*Task to complete:*
The lines below may contain the word "data". Please count those that do and give the number alone.

━━ Records to process ━━

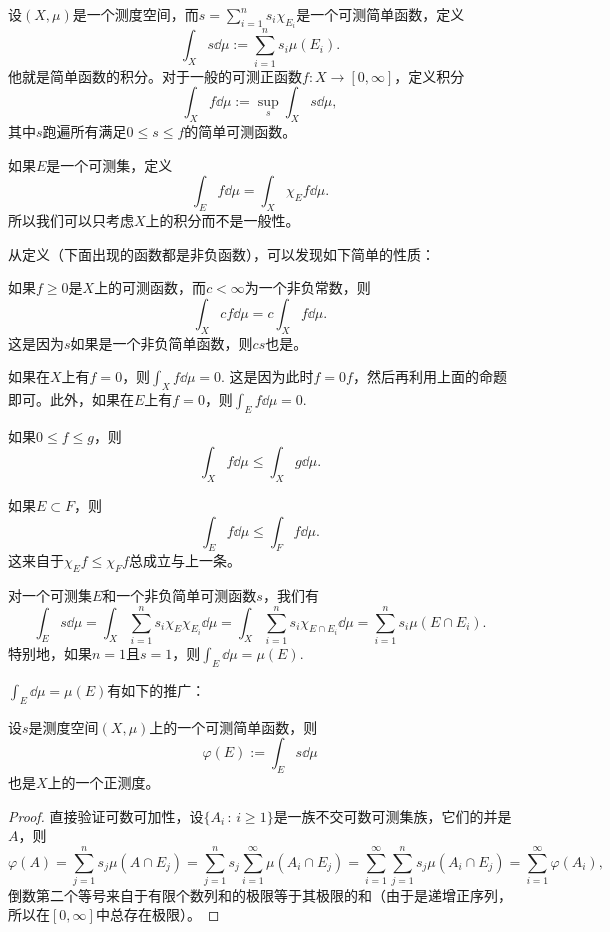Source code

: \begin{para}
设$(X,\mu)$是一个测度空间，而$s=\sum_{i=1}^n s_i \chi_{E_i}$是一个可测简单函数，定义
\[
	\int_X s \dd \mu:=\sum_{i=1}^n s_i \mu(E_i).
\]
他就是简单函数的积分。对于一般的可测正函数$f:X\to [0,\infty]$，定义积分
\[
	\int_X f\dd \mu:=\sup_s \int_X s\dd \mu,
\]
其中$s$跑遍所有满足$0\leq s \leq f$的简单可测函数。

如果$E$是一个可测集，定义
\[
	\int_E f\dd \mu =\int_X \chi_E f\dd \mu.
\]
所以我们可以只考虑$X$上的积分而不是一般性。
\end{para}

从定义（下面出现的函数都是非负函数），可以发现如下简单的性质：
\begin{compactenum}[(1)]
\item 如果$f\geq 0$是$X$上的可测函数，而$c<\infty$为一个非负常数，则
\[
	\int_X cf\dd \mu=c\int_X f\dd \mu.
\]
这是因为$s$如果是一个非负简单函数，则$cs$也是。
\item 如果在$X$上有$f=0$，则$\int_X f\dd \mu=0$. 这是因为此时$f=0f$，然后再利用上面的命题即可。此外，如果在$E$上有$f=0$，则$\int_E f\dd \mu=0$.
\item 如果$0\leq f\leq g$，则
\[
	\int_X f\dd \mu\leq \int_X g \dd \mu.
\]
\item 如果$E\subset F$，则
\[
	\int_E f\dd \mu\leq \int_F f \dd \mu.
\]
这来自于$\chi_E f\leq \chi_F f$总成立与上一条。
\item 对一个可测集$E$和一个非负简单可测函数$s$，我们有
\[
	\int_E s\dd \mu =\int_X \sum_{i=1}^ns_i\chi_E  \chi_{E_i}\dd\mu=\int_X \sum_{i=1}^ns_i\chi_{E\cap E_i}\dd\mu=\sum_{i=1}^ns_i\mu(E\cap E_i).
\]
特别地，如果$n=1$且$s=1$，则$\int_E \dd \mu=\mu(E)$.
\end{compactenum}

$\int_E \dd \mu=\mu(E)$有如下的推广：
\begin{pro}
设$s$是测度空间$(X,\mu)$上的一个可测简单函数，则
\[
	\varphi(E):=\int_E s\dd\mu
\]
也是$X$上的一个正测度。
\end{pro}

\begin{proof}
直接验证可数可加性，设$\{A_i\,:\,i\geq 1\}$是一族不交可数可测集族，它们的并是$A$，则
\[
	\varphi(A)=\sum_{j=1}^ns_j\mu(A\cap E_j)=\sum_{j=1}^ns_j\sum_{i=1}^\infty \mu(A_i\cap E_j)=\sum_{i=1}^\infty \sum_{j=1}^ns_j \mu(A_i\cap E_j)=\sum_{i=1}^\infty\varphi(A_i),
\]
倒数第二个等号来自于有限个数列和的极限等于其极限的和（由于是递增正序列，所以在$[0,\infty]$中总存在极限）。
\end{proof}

━━━
━━ Records to process ━━

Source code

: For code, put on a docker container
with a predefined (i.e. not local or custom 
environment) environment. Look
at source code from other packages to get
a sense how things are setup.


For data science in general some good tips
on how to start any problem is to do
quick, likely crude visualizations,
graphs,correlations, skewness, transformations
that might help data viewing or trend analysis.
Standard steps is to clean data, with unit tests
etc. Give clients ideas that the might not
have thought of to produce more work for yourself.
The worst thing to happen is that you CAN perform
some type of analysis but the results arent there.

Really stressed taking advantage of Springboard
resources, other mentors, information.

━━━

*Solution for this task:*
3